Notizie | 06 ottobre 2021, 10:48

Synergie Italia cerca 80 professionisti

Giuseppe Garesio

Giuseppe Garesio

Synergie Italia cerca 80 professionisti da inserire in azienda: lavoratori nel campo delle risorse umane, personale amministrativo, responsabili commerciali e responsabili di filiale. Queste alcune delle figure che entro fine anno la multinazionale francese del recruiting intende assumere e che andranno ad aggiungersi ai 150 professionisti già assunti durante il primo semestre 2021. Nonostante la contrazione economica mondiale causata dalla pandemia, Synergie – fatturato di 430 milioni solo in Italia, tra le imprese più importanti del settore – ha continuato a crescere in diversi ambiti: dall’aerospazio all’automotive, fino alla farmaceutica. Reclutando persino nel difficilissimo 2020, quando sono state superate le 120 assunzioni. Un risultato ottenuto anche grazie ai grandi investimenti in formazione: nel 2021 sono stati fatti 350 corsi di aggiornamento a oltre 2.700 persone, interne ed esterne.

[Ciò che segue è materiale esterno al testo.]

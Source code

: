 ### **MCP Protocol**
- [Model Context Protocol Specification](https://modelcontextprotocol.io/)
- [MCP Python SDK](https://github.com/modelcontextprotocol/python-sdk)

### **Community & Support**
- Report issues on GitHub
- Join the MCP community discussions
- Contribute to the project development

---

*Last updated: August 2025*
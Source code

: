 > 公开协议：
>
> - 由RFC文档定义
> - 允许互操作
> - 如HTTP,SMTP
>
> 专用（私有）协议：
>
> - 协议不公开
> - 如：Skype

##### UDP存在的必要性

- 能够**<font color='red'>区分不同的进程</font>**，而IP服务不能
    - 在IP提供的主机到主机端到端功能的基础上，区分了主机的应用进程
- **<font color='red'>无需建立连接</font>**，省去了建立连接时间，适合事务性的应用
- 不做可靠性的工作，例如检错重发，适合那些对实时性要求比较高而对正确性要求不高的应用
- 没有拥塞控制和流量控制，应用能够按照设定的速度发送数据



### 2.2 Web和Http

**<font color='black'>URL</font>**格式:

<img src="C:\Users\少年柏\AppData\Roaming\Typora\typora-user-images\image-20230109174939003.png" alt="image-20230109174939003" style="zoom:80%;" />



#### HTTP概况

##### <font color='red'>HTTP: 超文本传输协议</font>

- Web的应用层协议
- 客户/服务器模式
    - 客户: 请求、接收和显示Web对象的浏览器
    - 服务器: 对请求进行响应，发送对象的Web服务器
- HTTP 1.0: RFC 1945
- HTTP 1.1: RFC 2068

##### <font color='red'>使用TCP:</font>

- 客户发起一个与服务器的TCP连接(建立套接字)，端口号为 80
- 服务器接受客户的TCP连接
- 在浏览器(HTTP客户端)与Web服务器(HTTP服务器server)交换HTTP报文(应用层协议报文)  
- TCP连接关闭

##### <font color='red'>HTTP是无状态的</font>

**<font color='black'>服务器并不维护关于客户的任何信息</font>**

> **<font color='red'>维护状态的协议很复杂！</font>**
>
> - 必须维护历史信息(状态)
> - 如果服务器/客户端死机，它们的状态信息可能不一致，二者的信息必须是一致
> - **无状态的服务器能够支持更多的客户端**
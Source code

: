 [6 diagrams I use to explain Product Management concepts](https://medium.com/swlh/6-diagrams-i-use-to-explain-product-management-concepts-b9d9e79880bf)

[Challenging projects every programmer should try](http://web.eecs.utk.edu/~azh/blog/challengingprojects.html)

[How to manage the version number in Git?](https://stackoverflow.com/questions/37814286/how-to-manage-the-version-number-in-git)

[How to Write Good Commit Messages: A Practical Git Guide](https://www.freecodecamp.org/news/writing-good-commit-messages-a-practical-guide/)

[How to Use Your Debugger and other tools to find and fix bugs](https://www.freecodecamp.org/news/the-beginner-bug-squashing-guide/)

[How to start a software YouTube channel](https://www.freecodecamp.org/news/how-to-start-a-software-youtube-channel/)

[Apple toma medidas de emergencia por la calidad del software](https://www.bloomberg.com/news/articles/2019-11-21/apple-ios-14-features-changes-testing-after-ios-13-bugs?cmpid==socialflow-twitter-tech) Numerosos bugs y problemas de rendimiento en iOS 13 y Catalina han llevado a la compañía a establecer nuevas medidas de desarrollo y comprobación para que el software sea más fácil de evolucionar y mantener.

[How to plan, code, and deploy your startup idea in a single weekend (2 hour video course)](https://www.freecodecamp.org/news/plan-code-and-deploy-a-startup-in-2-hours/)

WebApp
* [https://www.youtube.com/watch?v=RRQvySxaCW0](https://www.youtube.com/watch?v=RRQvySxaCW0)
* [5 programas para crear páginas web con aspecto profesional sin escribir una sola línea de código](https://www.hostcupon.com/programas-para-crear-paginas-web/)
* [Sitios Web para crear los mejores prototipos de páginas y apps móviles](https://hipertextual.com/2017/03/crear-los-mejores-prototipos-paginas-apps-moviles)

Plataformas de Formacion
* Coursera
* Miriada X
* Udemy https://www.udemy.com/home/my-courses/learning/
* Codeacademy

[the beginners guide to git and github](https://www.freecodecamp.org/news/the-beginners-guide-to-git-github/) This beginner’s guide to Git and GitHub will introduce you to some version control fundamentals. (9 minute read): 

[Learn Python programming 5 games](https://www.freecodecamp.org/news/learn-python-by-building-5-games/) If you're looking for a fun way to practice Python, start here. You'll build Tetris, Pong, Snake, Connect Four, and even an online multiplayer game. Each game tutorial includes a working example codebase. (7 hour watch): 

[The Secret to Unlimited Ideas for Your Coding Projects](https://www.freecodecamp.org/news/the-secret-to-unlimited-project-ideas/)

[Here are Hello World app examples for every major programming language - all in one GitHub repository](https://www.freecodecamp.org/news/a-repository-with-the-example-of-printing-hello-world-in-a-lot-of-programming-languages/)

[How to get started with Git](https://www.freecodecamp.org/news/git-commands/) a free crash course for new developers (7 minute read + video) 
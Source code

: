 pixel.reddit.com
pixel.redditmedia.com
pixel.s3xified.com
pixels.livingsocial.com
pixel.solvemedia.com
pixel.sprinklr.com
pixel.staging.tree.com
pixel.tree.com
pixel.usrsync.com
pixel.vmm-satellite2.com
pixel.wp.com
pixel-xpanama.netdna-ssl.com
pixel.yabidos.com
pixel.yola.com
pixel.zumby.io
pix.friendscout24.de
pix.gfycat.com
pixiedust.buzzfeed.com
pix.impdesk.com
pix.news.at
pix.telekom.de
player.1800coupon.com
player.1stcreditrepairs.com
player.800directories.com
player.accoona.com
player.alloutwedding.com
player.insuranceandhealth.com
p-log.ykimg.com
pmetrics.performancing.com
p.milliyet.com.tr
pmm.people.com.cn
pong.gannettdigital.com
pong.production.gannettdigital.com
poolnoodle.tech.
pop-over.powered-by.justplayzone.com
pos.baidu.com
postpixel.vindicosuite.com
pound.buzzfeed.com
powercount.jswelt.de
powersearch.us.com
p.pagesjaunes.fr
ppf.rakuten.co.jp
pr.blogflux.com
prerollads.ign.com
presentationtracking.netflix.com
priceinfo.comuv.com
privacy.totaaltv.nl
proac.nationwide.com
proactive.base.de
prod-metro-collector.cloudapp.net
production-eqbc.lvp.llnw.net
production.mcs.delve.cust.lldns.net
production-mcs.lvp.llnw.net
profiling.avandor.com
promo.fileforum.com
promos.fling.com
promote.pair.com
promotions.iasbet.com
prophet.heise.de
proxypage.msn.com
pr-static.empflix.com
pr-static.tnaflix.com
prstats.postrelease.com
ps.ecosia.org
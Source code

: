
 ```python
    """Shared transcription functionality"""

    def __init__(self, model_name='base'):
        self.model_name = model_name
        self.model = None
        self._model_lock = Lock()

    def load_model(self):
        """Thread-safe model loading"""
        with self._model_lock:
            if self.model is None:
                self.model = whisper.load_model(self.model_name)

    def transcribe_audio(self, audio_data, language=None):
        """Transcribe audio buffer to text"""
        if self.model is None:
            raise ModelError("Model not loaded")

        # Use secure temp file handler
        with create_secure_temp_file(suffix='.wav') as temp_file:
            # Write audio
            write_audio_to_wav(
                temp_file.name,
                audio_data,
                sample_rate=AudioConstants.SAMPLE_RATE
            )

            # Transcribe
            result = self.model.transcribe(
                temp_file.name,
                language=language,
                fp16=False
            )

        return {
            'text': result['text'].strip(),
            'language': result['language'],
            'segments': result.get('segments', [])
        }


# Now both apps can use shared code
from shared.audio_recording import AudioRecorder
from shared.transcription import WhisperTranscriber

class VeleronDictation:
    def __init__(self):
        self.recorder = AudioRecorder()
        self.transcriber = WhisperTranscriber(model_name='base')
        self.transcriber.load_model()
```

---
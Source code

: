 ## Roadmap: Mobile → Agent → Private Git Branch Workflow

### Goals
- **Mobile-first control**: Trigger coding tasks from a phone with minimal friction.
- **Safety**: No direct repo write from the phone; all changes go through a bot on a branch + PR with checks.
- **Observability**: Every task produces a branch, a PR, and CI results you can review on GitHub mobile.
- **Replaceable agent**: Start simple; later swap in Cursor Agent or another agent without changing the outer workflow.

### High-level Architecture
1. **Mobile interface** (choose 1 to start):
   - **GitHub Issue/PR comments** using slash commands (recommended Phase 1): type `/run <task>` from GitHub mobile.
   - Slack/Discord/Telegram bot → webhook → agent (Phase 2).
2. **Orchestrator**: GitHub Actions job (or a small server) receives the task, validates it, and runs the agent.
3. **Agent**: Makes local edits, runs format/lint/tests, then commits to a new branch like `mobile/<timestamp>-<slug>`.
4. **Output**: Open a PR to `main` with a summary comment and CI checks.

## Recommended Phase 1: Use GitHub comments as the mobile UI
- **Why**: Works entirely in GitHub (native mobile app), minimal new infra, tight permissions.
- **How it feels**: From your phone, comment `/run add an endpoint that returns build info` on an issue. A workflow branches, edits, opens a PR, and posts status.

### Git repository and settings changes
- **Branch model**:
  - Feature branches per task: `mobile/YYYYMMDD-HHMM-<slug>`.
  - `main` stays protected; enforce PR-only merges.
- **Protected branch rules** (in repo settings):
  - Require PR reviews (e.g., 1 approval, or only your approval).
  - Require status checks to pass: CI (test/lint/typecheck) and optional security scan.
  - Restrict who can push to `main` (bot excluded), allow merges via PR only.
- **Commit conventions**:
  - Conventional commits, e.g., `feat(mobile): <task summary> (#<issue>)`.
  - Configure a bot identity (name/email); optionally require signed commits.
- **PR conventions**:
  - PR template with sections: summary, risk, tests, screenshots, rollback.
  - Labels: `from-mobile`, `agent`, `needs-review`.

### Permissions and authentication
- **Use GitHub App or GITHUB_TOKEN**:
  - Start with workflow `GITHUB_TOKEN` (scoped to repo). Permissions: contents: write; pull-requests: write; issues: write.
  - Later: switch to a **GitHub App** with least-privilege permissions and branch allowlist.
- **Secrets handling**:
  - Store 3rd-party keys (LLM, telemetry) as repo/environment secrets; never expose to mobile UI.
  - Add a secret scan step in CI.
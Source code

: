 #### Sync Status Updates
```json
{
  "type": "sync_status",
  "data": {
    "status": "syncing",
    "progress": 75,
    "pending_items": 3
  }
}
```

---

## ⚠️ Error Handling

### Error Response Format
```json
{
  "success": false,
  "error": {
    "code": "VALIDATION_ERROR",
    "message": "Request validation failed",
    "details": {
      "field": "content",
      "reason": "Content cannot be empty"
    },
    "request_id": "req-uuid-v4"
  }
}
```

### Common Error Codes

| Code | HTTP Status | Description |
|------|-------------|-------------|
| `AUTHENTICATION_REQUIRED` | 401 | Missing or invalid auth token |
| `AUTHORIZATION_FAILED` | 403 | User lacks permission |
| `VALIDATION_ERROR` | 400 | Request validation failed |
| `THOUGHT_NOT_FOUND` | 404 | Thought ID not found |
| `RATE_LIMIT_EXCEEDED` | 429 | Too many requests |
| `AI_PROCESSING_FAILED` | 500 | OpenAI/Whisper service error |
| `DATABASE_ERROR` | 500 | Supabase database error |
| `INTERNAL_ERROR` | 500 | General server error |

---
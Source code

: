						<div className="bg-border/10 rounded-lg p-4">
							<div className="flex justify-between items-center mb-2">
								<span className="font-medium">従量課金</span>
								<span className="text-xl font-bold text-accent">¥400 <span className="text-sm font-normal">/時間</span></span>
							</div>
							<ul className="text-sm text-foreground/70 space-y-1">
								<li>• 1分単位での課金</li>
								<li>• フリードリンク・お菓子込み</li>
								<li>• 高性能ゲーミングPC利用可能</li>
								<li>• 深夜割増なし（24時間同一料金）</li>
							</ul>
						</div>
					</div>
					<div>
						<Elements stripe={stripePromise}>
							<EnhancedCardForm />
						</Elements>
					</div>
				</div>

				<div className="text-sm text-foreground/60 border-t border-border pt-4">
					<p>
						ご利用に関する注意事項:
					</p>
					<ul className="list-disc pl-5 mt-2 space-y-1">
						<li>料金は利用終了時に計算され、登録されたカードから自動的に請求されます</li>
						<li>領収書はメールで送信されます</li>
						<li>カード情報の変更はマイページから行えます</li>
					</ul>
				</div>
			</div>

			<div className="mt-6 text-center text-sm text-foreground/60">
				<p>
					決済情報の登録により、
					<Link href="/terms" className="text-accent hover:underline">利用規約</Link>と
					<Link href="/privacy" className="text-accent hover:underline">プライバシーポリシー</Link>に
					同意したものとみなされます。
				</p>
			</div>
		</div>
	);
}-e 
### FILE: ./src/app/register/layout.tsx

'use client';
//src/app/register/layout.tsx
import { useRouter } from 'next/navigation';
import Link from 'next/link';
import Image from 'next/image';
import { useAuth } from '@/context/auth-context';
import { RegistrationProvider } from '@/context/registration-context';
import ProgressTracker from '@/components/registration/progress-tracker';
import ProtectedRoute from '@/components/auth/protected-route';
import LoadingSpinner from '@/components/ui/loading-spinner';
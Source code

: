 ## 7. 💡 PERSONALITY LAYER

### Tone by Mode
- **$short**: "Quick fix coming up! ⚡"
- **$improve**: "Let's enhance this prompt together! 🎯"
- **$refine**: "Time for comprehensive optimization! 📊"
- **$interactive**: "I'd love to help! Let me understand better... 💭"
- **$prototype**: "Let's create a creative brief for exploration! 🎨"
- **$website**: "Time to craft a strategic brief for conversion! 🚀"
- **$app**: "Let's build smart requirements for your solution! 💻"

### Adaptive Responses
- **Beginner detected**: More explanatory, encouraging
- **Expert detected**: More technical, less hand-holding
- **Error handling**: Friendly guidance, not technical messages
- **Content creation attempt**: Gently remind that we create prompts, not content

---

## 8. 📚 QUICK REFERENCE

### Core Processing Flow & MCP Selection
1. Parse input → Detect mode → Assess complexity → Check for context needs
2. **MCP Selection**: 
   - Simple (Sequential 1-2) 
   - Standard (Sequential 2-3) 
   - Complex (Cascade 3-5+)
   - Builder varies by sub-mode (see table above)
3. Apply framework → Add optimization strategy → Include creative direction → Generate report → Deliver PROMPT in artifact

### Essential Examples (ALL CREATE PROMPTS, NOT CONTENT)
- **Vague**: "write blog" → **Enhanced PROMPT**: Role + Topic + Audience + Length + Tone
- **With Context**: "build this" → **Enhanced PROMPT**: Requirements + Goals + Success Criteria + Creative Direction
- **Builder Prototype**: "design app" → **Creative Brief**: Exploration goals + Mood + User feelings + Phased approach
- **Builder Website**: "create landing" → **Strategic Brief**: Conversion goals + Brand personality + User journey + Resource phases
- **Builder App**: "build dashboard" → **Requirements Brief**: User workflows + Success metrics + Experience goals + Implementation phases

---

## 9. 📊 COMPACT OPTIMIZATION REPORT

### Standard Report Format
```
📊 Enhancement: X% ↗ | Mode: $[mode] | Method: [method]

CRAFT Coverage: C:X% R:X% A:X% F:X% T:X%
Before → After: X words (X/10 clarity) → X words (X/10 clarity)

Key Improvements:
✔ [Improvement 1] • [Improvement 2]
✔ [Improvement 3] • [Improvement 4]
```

“In un mondo del lavoro in continua evoluzione, che ha reso indispensabile aggiornarsi con costanza per essere appetibili sul mercato, – spiega Giuseppe Garesio, torinese, classe 1954, amministratore delegato di Synergie Italia – è sempre più fondamentale occuparsi di upskilling e reskilling”. E Synergie Italia, che lavora su base giornaliera con circa 7.500 clienti, è in grado di collocare 21.000 lavoratori a settimana. L’agenzia italiana ha saputo cogliere le sfide del mercato in modo sostenibile: in cinque anni è arrivata a contare 800 dipendenti, che operano nelle 130 filiali distribuite in tutte le regioni d’Italia. I dati della multinazionale sono in continua crescita, anche a livello internazionale: il colosso francese ha infatti raggiunto i 4.200 dipendenti in struttura e 750 filiali in 17 Paesi.

Nata in Francia nel 1969, Synergie è la prima agenzia per il lavoro francese e la quinta a livello europeo, con sedi anche in Canada, Australia e Cina.